A biomedical company bidding on one of a limited number of state permits to grow, process and dispense medical marijuana has designated Indiana County as one of its intended sites.

Agrimed Industries has announced plans to open a medical cannabis distribution center in Indiana, if the state grants the company a permit. The licenses are expected to be awarded in early summer.

Agrimed President Rahsaan Peak and company Vice President Hawthorne Conley first explored Indiana County as a distribution site in January, working through the Indiana County Office of Planning and Development and Indiana County Chamber of Commerce. They met with local real estate agents to search for a location, contacted municipal officials to assure zoning and land use compliance, and went public with their plan Wednesday at the bimonthly meeting of the Indiana County board of commissioners.

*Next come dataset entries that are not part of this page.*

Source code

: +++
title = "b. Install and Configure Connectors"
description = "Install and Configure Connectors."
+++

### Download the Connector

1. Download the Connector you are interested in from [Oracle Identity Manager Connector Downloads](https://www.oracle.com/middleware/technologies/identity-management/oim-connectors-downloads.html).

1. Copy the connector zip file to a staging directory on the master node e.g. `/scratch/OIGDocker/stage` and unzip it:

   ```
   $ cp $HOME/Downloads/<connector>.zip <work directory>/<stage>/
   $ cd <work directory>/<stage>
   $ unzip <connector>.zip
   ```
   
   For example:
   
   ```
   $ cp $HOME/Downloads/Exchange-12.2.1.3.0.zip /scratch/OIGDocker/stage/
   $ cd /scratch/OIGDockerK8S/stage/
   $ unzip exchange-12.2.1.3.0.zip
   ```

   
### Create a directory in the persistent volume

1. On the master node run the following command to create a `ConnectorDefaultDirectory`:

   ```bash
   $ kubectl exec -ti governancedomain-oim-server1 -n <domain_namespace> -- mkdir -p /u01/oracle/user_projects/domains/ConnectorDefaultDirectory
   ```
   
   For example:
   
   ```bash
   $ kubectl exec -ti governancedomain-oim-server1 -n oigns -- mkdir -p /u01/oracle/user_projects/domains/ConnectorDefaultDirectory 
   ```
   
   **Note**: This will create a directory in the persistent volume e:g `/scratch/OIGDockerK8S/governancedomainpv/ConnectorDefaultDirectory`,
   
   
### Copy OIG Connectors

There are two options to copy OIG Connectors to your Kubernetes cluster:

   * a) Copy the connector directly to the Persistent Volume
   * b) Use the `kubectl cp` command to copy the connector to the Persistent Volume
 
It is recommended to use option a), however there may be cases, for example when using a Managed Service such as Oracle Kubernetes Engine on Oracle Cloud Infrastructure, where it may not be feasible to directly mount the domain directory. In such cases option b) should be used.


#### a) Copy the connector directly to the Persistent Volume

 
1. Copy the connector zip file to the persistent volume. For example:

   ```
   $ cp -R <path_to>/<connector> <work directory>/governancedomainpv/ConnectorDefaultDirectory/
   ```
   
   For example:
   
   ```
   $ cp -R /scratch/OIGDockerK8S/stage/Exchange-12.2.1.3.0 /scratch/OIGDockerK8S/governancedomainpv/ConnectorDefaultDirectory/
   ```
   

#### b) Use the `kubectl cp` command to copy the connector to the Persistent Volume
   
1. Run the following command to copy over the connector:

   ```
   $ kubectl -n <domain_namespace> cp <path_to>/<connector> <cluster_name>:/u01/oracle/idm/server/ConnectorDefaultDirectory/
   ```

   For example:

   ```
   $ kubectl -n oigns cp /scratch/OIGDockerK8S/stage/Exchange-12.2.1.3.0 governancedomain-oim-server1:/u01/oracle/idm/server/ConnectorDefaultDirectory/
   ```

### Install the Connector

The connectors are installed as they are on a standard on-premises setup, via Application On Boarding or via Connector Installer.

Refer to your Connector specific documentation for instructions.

Agrimed has applied for permits both as a grower and processor and as a dispensary for marijuana, which was legalized for medical use by Act 16 of 2016, a law signed by Gov. Tom Wolf in April. Agrimed met the state’s application deadline on Monday.

The law allows production of the active chemical components of the marijuana plant as pills, sublingual strips, capsules, ointments, oil for vaporizers and transdermal patches, but Pennsylvania is one of a handful of states that prohibits the plant from being dried and cleaned for smoking.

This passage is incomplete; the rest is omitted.